HMS Mersey, the Portsmouth-based warship, will be in port until next April as she undergoes a major refit at A&P Falmouth.

A familiar visitor to the town during her 20-year career, Mersey has had an action packed year.

Before entering dry dock, Mersey had been available for duties on four out of every five days in 2023, conducting missions as varied as monitoring Russian warships passing the UK to supporting NATO and Joint Expeditionary Force allies in the Baltic, exercising with the RAF, and leading the UK’s government efforts to stop illegal people trafficking in the Solent.

During this time the Navy said that Mersey visited 16 ports in eight countries spending 3,331 hours under her own steam (that’s 138 days/more than 19 weeks/over four months), sailing 31,590 nautical miles in the process.

She collected a commendation from the Shipwrecked Mariners’ Society for ‘meritorious actions in rescuing others’ for humanitarian work.

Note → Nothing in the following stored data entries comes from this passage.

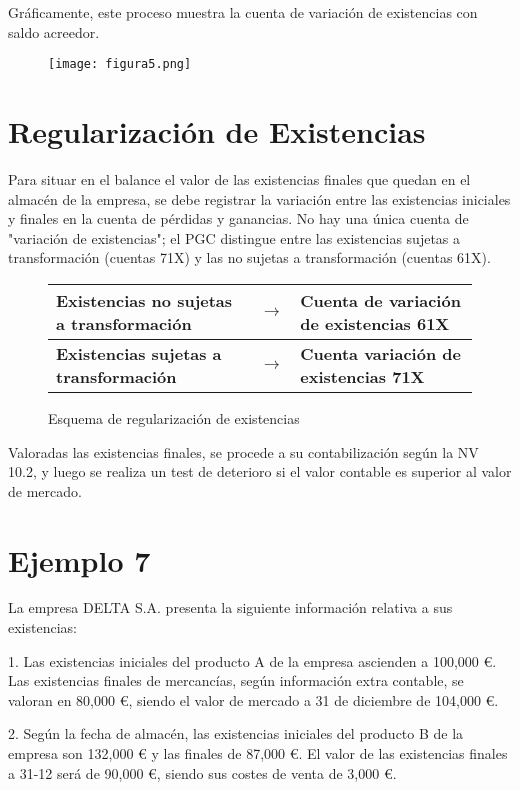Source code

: \documentclass{article}
\begin{document}
Gráficamente, este proceso muestra la cuenta de variación de existencias con saldo acreedor.

\begin{figure}[H]
    \centering
    \texttt{[image: figura5.png]}
\end{figure}

\section*{Regularización de Existencias}

Para situar en el balance el valor de las existencias finales que quedan en el almacén de la empresa, se debe registrar la variación entre las existencias iniciales y finales en la cuenta de pérdidas y ganancias. No hay una única cuenta de "variación de existencias"; el PGC distingue entre las existencias sujetas a transformación (cuentas 71X) y las no sujetas a transformación (cuentas 61X).

\begin{figure}[h]
\centering
\begin{tabular}{|p{4cm}|p{4cm}|p{4cm}|}
\hline
\textbf{Existencias no sujetas a transformación} & $\rightarrow$ & \textbf{Cuenta de variación de existencias 61X} \\
\hline
\textbf{Existencias sujetas a transformación} & $\rightarrow$ & \textbf{Cuenta variación de existencias 71X} \\
\hline
\end{tabular}
\caption{Esquema de regularización de existencias}
\end{figure}

Valoradas las existencias finales, se procede a su contabilización según la NV 10.2, y luego se realiza un test de deterioro si el valor contable es superior al valor de mercado.

\section*{Ejemplo 7}

La empresa DELTA S.A. presenta la siguiente información relativa a sus existencias:

1. Las existencias iniciales del producto A de la empresa ascienden a 100,000 €. Las existencias finales de mercancías, según información extra contable, se valoran en 80,000 €, siendo el valor de mercado a 31 de diciembre de 104,000 €.

2. Según la fecha de almacén, las existencias iniciales del producto B de la empresa son 132,000 € y las finales de 87,000 €. El valor de las existencias finales a 31-12 será de 90,000 €, siendo sus costes de venta de 3,000 €.
\end{document}
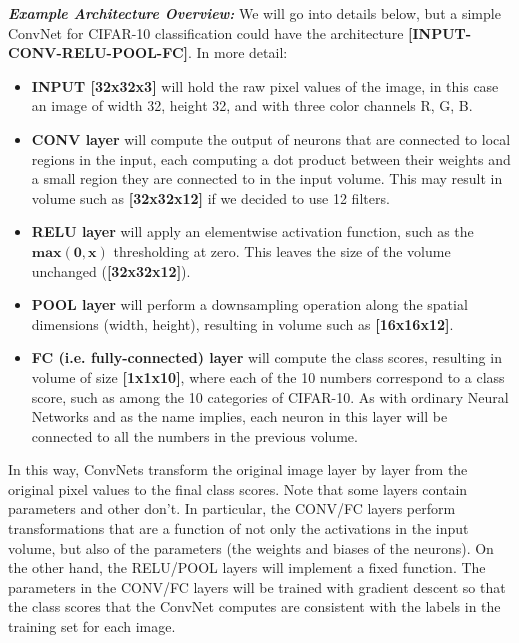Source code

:\documentclass[fleqn,10pt]{olplainarticle}
\theoremstyle{definition}
\theoremstyle{remark}
\begin{document}
\textbf{\textit{Example Architecture Overview:}} We will go into details below, but a simple ConvNet for CIFAR-10 classification could have the architecture \textbf{[INPUT-CONV-RELU-POOL-FC]}. In more detail:\medskip

\begin{itemize}
\item \textbf{INPUT [32x32x3]} will hold the raw pixel values of the image, in this case an image of width 32, height 32, and with three color channels R, G, B.
\item \textbf{CONV layer} will compute the output of neurons that are connected to local regions in the input, each computing a dot product between their weights and a small region they are connected to in the input volume. This may result in volume such as \textbf{[32x32x12]} if we decided to use 12 filters.
\item \textbf{RELU layer} will apply an elementwise activation function, such as the \(\mathbf{max(0,x)}\) thresholding at zero. This leaves the size of the volume unchanged (\textbf{[32x32x12]}).
\item \textbf{POOL layer} will perform a downsampling operation along the spatial dimensions (width, height), resulting in volume such as \textbf{[16x16x12]}.
\item \textbf{FC (i.e. fully-connected) layer} will compute the class scores, resulting in volume of size \textbf{[1x1x10]}, where each of the 10 numbers correspond to a class score, such as among the 10 categories of CIFAR-10. As with ordinary Neural Networks and as the name implies, each neuron in this layer will be connected to all the numbers in the previous volume.
\end{itemize}

In this way, ConvNets transform the original image layer by layer from the original pixel values to the final class scores. Note that some layers contain parameters and other don't. In particular, the CONV/FC layers perform transformations that are a function of not only the activations in the input volume, but also of the parameters (the weights and biases of the neurons). On the other hand, the RELU/POOL layers will implement a fixed function. The parameters in the CONV/FC layers will be trained with gradient descent so that the class scores that the ConvNet computes are consistent with the labels in the training set for each image.\medskip
\end{document}
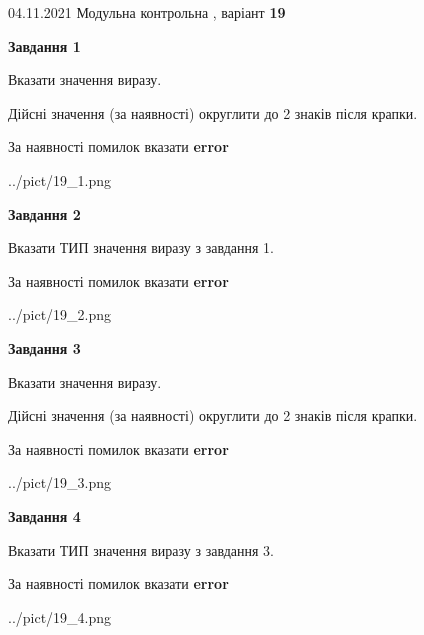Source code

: \documentclass[11pt, ukrainian]{article}
\begin{document}
{04.11.2021 Модульна контрольна , варіант  \No \textbf { 19 }\par}
{
\begin {large}
{\begin {center}\textbf{Завдання 1}\end {center}}\par
Вказати значення виразу. \par
Дійсні значення (за наявності) округлити до 2 знаків після крапки. \par
За наявності помилок вказати \textbf{error}

\begin{center}
	{../pict/19_1.png}
\end{center}
\newpage

{\begin {center}\textbf{Завдання 2}\end {center}}\par
Вказати ТИП значення виразу з завдання 1. \par
За наявності помилок вказати \textbf{error}

\begin{center}
	{../pict/19_2.png}
\end{center}
\newpage

{\begin {center}\textbf{Завдання 3}\end {center}}\par
Вказати значення виразу. \par
Дійсні значення (за наявності) округлити до 2 знаків після крапки. \par
За наявності помилок вказати \textbf{error}

\begin{center}
	{../pict/19_3.png}
\end{center}
\newpage

{\begin {center}\textbf{Завдання 4}\end {center}}\par
Вказати ТИП значення виразу з завдання 3. \par
За наявності помилок вказати \textbf{error}

\begin{center}
	{../pict/19_4.png}
\end{center}
\newpage


\end{large}}
\end{document}
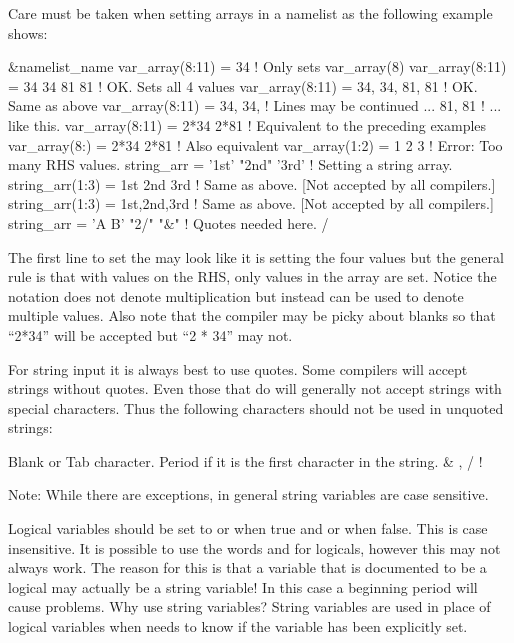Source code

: Care must be taken when setting arrays in a namelist as the following example
shows:
\begin{example}
  &namelist_name
    var_array(8:11) = 34             ! Only sets var_array(8)
    var_array(8:11) = 34 34 81 81    ! OK. Sets all 4 values
    var_array(8:11) = 34, 34, 81, 81 ! OK. Same as above
    var_array(8:11) = 34, 34,        ! Lines may be continued ...
                      81, 81         !   ... like this.
    var_array(8:11) = 2*34 2*81      ! Equivalent to the preceding examples
    var_array(8:)   = 2*34 2*81      ! Also equivalent
    var_array(1:2) = 1 2 3           ! Error: Too many RHS values.
    string_arr = '1st' "2nd" '3rd'   ! Setting a string array.
    string_arr(1:3) = 1st 2nd 3rd    ! Same as above. [Not accepted by all compilers.]
    string_arr(1:3) = 1st,2nd,3rd    ! Same as above. [Not accepted by all compilers.]
    string_arr = 'A B' "2/" "&"      ! Quotes needed here.
  /
\end{example}
The first line to set the  may look like it is setting 
the four values  but the general rule is that with 
values on the RHS, only  values in the array are set. Notice the notation
 does not denote multiplication but instead can be used to denote
multiple values. Also note that the compiler may be picky about blanks so 
that ``2*34'' will be accepted but ``2 * 34'' may not.

For string input it is always best to use quotes. Some compilers will
accept strings without quotes. Even those that do will generally not
accept strings with special characters.  Thus the following characters
should not be used in unquoted strings:
\begin{example}
  Blank or Tab character.
  Period if it is the first character in the string.
  &   ,   /    !   %
\end{example}
Note: While there are exceptions, in general \tao string variables are
case sensitive.

Logical variables should be set to  or  when true and  or  when
false. This is case insensitive. It is possible to use the words  and  for
logicals, however this may not always work. The reason for this is that a variable that is
documented to be a logical may actually be a string variable! In this case a beginning period will
cause problems. Why use string variables? String variables are used in place of logical variables
when \tao needs to know if the variable has been explicitly set.

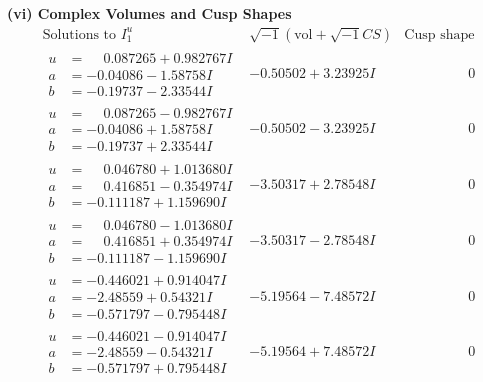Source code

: \documentclass[1p]{elsarticle_modified}
\theoremstyle{definition}
\newcommand{\I}{\sqrt{-1}}
\begin{document}
\newpage\flushleft \textbf{(vi) Complex Volumes and Cusp Shapes}
$$\begin{array}{c|c|c}  
\text{Solutions to }I^u_{1}& \I (\text{vol} + \sqrt{-1}CS) & \text{Cusp shape}\\
 \hline 
\begin{aligned}
u &= \phantom{-}0.087265 + 0.982767 I \\
a &= -0.04086 - 1.58758 I \\
b &= -0.19737 - 2.33544 I\end{aligned}
 & -0.50502 + 3.23925 I & \phantom{-0.000000 } 0 \\ \hline\begin{aligned}
u &= \phantom{-}0.087265 - 0.982767 I \\
a &= -0.04086 + 1.58758 I \\
b &= -0.19737 + 2.33544 I\end{aligned}
 & -0.50502 - 3.23925 I & \phantom{-0.000000 } 0 \\ \hline\begin{aligned}
u &= \phantom{-}0.046780 + 1.013680 I \\
a &= \phantom{-}0.416851 - 0.354974 I \\
b &= -0.111187 + 1.159690 I\end{aligned}
 & -3.50317 + 2.78548 I & \phantom{-0.000000 } 0 \\ \hline\begin{aligned}
u &= \phantom{-}0.046780 - 1.013680 I \\
a &= \phantom{-}0.416851 + 0.354974 I \\
b &= -0.111187 - 1.159690 I\end{aligned}
 & -3.50317 - 2.78548 I & \phantom{-0.000000 } 0 \\ \hline\begin{aligned}
u &= -0.446021 + 0.914047 I \\
a &= -2.48559 + 0.54321 I \\
b &= -0.571797 - 0.795448 I\end{aligned}
 & -5.19564 - 7.48572 I & \phantom{-0.000000 } 0 \\ \hline\begin{aligned}
u &= -0.446021 - 0.914047 I \\
a &= -2.48559 - 0.54321 I \\
b &= -0.571797 + 0.795448 I\end{aligned}
 & -5.19564 + 7.48572 I & \phantom{-0.000000 } 0 \\ \hline\begin{aligned}

\end{aligned}
\end{array}$$
\end{document}
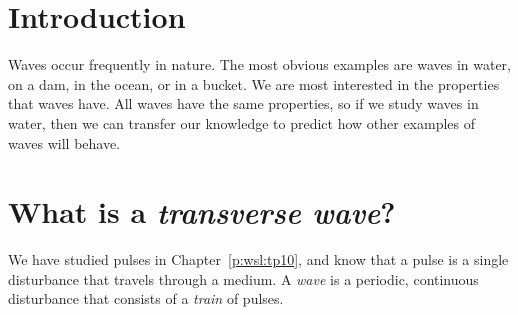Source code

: \section{Introduction}
Waves occur frequently in nature. The most obvious examples are
waves in water, on a dam, in the ocean, or in a bucket. We are
most interested in the properties that waves have. All waves have
the same properties, so if we study waves in water, then we can transfer
our knowledge to predict how other examples of waves will behave.

\section{What is a \textit{transverse wave}?}

We have studied pulses in Chapter~\ref{p:wsl:tp10}, and know that a pulse is a single disturbance that travels through a medium. A \textit{wave} is a periodic, continuous disturbance that consists of a \textit{train} of pulses. 


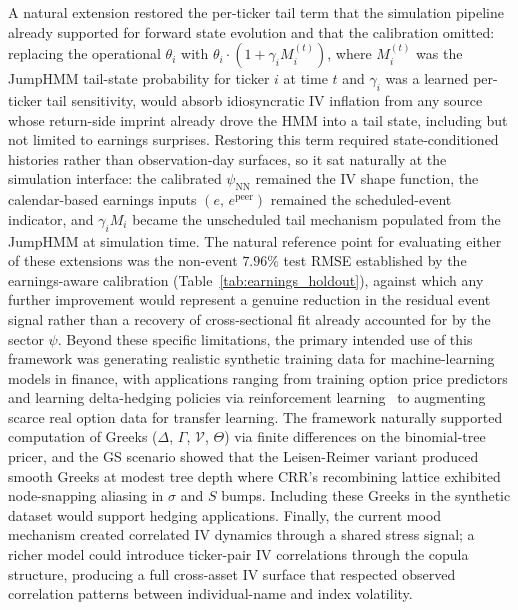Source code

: A natural extension restored the per-ticker tail term that the simulation pipeline already supported for forward state evolution and that the calibration omitted: replacing the operational $\theta_i$ with $\theta_i \cdot (1 + \gamma_i M_i^{(t)})$, where $M_i^{(t)}$ was the JumpHMM tail-state probability for ticker $i$ at time $t$ and $\gamma_i$ was a learned per-ticker tail sensitivity, would absorb idiosyncratic IV inflation from any source whose return-side imprint already drove the HMM into a tail state, including but not limited to earnings surprises. Restoring this term required state-conditioned histories rather than observation-day surfaces, so it sat naturally at the simulation interface: the calibrated $\psi_{\text{NN}}$ remained the IV shape function, the calendar-based earnings inputs $(e,\,e^{\text{peer}})$ remained the scheduled-event indicator, and $\gamma_i M_i$ became the unscheduled tail mechanism populated from the JumpHMM at simulation time. The natural reference point for evaluating either of these extensions was the non-event $7.96\%$ test RMSE established by the earnings-aware calibration (Table~\ref{tab:earnings_holdout}), against which any further improvement would represent a genuine reduction in the residual event signal rather than a recovery of cross-sectional fit already accounted for by the sector $\psi$. Beyond these specific limitations, the primary intended use of this framework was generating realistic synthetic training data for machine-learning models in finance, with applications ranging from training option price predictors and learning delta-hedging policies via reinforcement learning~\cite{buehler2019} to augmenting scarce real option data for transfer learning. The framework naturally supported computation of Greeks ($\Delta$, $\Gamma$, $\mathcal{V}$, $\Theta$) via finite differences on the binomial-tree pricer, and the GS scenario showed that the Leisen-Reimer variant produced smooth Greeks at modest tree depth where CRR's recombining lattice exhibited node-snapping aliasing in $\sigma$ and $S$ bumps. Including these Greeks in the synthetic dataset would support hedging applications. Finally, the current mood mechanism created correlated IV dynamics through a shared stress signal; a richer model could introduce ticker-pair IV correlations through the copula structure, producing a full cross-asset IV surface that respected observed correlation patterns between individual-name and index volatility.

The ship spent more than 120 days patrolling the Channel, responding to more than 650 incidents alongside the RNLI and Border Force, helping recover people – and also abandoned craft – mostly at night, and mostly in poor conditions.

On a couple of occasions Mersey was asked to step in her for her sister HMS Severn delivering specialist navigational training to officers looking to safely guide capital ships through challenging waters).

And in frequent sub-zero temperatures and snowstorms, the ship operated alongside military forces from Sweden, Finland, Latvia, Lithuania and Estonia, and train with locally-based RAF assets (notably a Typhoon interceptor) during a whistle-stop month-long mission to the Baltic.

The ship missed the year’s other big party – the Coronation – as she was monitoring the progress of Russian ships past the UK; one of several times she’s been activated this year, including in the final weeks before entering maintenance in Falmouth.

The River-class ship’s engines will be overhauled, accommodation upgraded, systems renewed and the Western Approaches World War Two camouflage/dazzle paint scheme added to the hull.

Western Approaches’ livery was applied to U-boat killers through much of World War Two.

The combination of blue-grey and green-grey on a background of white and light grey was first applied to destroyer HMS Broke in 1940 and was subsequently ‘worn’ by ships operating in the namesake approaches – extending about 1,000 miles from the UK into the Atlantic – to make it difficult for German U-boat commanders to spot them, especially in heavy seas.